# Instructions to follow
Across the listing below, count the lines containing "originalPosts". Answer with that number only.

# Exercise inputs
• • • • •

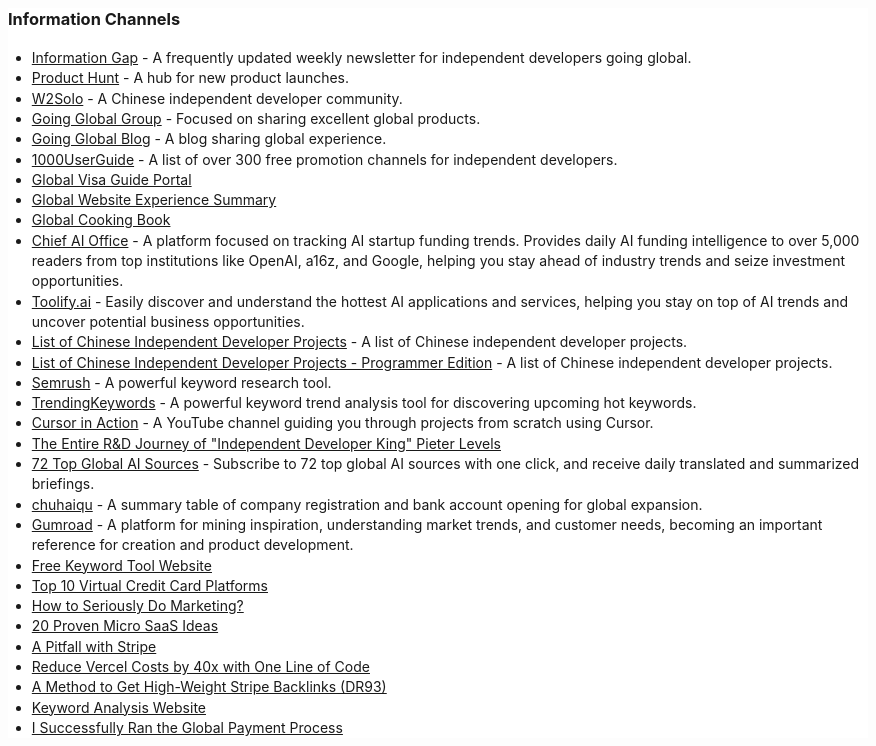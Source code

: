 ### Information Channels

-   [Information Gap](https://gapis.money/) - A frequently updated weekly newsletter for independent developers going global.
-   [Product Hunt](https://www.producthunt.com/) - A hub for new product launches.
-   [W2Solo](https://w2solo.com/) - A Chinese independent developer community.
-   [Going Global Group](https://chuhaituan.com/) - Focused on sharing excellent global products.
-   [Going Global Blog](https://blogs.chuhaiqu.club/) - A blog sharing global experience.
-   [1000UserGuide](https://1000userguide.com/#/) - A list of over 300 free promotion channels for independent developers.
-   [Global Visa Guide Portal](https://visalist.io/)
-   [Global Website Experience Summary](https://github.com/princehuang/overseas-website-note)
-   [Global Cooking Book](https://minibook.notion.site/b39d0ac975a44f3089639215d96135a0)
-   [Chief AI Office](https://www.chiefaioffice.xyz/) - A platform focused on tracking AI startup funding trends. Provides daily AI funding intelligence to over 5,000 readers from top institutions like OpenAI, a16z, and Google, helping you stay ahead of industry trends and seize investment opportunities.
-   [Toolify.ai](https://www.toolify.ai/) - Easily discover and understand the hottest AI applications and services, helping you stay on top of AI trends and uncover potential business opportunities.
-   [List of Chinese Independent Developer Projects](https://github.com/1c7/chinese-independent-developer) - A list of Chinese independent developer projects.
-   [List of Chinese Independent Developer Projects - Programmer Edition](https://github.com/1c7/chinese-independent-developer/blob/master/README-Programmer-Edition.md) - A list of Chinese independent developer projects.
-   [Semrush](https://www.semrush.com/) - A powerful keyword research tool.
-   [TrendingKeywords](https://trendingkeywords.net/) - A powerful keyword trend analysis tool for discovering upcoming hot keywords.
-   [Cursor in Action](https://www.youtube.com/@realmckaywrigley/videos) - A YouTube channel guiding you through projects from scratch using Cursor.
-   [The Entire R&D Journey of "Independent Developer King" Pieter Levels](https://www.youtube.com/watch?v=oFtjKbXKqbg)
-   [72 Top Global AI Sources](https://tidyread.ai/recommended-recipes/ai-reading-list-pro-cn) - Subscribe to 72 top global AI sources with one click, and receive daily translated and summarized briefings.
-   [chuhaiqu](https://blogs.chuhaiqu.club/account-open-stats/) - A summary table of company registration and bank account opening for global expansion.
-   [Gumroad](https://gumroad.com/) - A platform for mining inspiration, understanding market trends, and customer needs, becoming an important reference for creation and product development.
-   [Free Keyword Tool Website](https://www.anotherkeywordtool.com/)
-   [Top 10 Virtual Credit Card Platforms](https://topstip.com/best-virtual-credit-card/)
-   [How to Seriously Do Marketing?](https://x.com/desmondhth/status/1824450807162700262)
-   [20 Proven Micro SaaS Ideas](https://x.com/chuhaiqu/status/1839114602849906815)
-   [A Pitfall with Stripe](https://m.okjike.com/originalPosts/67172b0d32f03efa77c74ccb)
-   [Reduce Vercel Costs by 40x with One Line of Code](https://www.memfree.me/zh/blog/reduce-vercel-costs)
-   [A Method to Get High-Weight Stripe Backlinks (DR93)](https://m.okjike.com/originalPosts/66df00babe1b0f6ab7a4f8d7)
-   [Keyword Analysis Website](https://ahrefs.com/zh/keywords-explorer)
-   [I Successfully Ran the Global Payment Process](https://mp.weixin.qq.com/s/y_XRFa8pzkgV-GqttSotqw)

• • • • •

# Solution below
2